Sunday, September 28, 2008

Why I Support Some Regulation

David Friedman also gives a good description of why I support a certain amount of regulation:

"Friday, September 26, 2008

Regulation: Too Much or Too Little

One comment frequently made about the present financial mess is that it is the fault of deregulation. As I argued recently, it ought rather to be seen as the fault of regulation—more precisely, of government interventions in the housing market designed to make it possible for more people to borrow money in order to buy houses.

There is, however, a germ of truth to the claim. While I am not an expert, I gather that one source of the present difficulties was a loosening of the requirements imposed on Fanny Mae for loans during the Clinton administration. That made it possible to offer loans to less well qualified borrowers than before, a policy which increased the amount of business Fanny Mae did, satisfied political demands to expand home ownership, and helped lead to the present mess.

This raises a general point worth making. The ideal arrangement in my view, for housing and many other things, would be an entirely free market with the government playing no role. But once the government does intervene, less regulation is not necessarily better than more.

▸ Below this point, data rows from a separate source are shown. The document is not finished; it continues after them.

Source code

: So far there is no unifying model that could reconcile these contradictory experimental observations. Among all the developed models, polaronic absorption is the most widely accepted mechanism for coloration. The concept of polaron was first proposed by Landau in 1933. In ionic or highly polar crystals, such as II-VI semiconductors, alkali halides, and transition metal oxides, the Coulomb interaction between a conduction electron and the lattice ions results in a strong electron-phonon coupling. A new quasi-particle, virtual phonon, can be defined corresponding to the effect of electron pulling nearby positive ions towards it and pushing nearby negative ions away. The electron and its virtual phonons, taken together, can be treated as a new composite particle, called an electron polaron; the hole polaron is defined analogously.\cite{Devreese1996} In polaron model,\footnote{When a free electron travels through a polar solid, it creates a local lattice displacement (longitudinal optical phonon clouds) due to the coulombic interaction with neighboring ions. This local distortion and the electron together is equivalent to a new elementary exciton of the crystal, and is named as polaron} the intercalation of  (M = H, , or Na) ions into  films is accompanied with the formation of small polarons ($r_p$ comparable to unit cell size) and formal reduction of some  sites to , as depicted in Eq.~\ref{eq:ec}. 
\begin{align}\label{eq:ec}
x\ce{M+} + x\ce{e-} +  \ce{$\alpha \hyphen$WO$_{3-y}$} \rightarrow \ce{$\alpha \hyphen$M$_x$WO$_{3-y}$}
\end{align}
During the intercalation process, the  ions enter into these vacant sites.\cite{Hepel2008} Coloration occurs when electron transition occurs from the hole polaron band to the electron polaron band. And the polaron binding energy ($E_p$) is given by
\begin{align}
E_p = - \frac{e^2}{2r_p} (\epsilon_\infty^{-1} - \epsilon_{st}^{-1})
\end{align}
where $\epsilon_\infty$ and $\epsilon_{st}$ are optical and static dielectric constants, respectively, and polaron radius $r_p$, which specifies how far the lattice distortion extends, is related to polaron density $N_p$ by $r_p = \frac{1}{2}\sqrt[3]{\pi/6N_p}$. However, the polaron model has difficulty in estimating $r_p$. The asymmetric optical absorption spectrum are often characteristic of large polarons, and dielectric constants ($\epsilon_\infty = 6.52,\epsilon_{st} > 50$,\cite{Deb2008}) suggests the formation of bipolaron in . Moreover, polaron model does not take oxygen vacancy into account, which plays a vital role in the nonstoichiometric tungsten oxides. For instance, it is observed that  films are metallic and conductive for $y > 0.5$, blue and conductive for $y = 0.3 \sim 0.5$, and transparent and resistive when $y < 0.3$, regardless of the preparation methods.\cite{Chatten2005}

If, as in the current case and the earlier S&L case, government intervention makes the government ultimately liable for losses by the regulated firms, less regulation may mean more opportunities for firms to gamble on the basis of "heads we win, tails you lose," with "you" being the taxpayers. Once the government is liable for losses, it may be prudent for the government to make rules designed to limit risk."

I agree with Friedman completely. Once the government does intervene, more regulation can make, and often does make, more sense. Friedman is, however, more free market than I am, because I believe that our government will always, eventually, intervene in financial crises like the current one. Hence our disagreement on the need for regulation.